## [Your objective]
Return the lines exactly as they stand, from the first of the material through the line containing "2025 | [PHASE1_STRONG_TYPES.md](PHASE1_STRONG_TYPES.md) |".

»»

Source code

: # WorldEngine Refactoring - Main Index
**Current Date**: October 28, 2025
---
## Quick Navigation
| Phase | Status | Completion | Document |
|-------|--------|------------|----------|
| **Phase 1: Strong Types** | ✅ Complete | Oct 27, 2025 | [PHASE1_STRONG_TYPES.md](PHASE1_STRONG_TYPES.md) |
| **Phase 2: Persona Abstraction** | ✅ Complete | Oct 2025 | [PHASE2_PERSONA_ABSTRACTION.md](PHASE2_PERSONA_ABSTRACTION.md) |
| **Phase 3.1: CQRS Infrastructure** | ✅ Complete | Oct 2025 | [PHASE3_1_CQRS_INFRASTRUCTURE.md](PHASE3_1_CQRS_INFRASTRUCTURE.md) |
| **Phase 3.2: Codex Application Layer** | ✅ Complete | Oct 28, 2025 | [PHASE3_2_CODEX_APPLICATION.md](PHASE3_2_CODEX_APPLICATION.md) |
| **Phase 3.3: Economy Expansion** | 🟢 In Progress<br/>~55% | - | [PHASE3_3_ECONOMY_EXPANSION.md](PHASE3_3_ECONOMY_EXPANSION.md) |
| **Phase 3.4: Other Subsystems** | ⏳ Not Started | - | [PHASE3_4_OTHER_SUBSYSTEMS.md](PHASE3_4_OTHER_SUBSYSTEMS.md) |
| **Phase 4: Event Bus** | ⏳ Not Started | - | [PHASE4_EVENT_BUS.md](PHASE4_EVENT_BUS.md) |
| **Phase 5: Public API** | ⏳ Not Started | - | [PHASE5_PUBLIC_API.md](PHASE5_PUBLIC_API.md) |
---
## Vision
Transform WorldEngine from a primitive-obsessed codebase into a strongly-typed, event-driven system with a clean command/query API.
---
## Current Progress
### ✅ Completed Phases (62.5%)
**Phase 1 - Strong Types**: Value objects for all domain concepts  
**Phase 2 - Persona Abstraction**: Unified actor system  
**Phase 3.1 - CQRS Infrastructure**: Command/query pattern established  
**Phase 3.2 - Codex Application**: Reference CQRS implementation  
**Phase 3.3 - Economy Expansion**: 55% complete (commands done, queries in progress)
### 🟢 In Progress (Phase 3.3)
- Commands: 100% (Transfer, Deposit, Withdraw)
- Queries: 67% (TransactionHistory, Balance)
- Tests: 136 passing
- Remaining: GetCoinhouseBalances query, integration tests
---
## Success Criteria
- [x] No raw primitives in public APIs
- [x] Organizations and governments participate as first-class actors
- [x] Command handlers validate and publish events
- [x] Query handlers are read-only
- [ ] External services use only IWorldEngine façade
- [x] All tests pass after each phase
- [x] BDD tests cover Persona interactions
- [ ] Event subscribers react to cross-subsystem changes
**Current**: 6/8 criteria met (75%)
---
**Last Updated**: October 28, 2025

««

## [Exercise response]
Source code

: # WorldEngine Refactoring - Main Index
**Current Date**: October 28, 2025
---
## Quick Navigation
| Phase | Status | Completion | Document |
|-------|--------|------------|----------|
| **Phase 1: Strong Types** | ✅ Complete | Oct 27, 2025 | [PHASE1_STRONG_TYPES.md](PHASE1_STRONG_TYPES.md) |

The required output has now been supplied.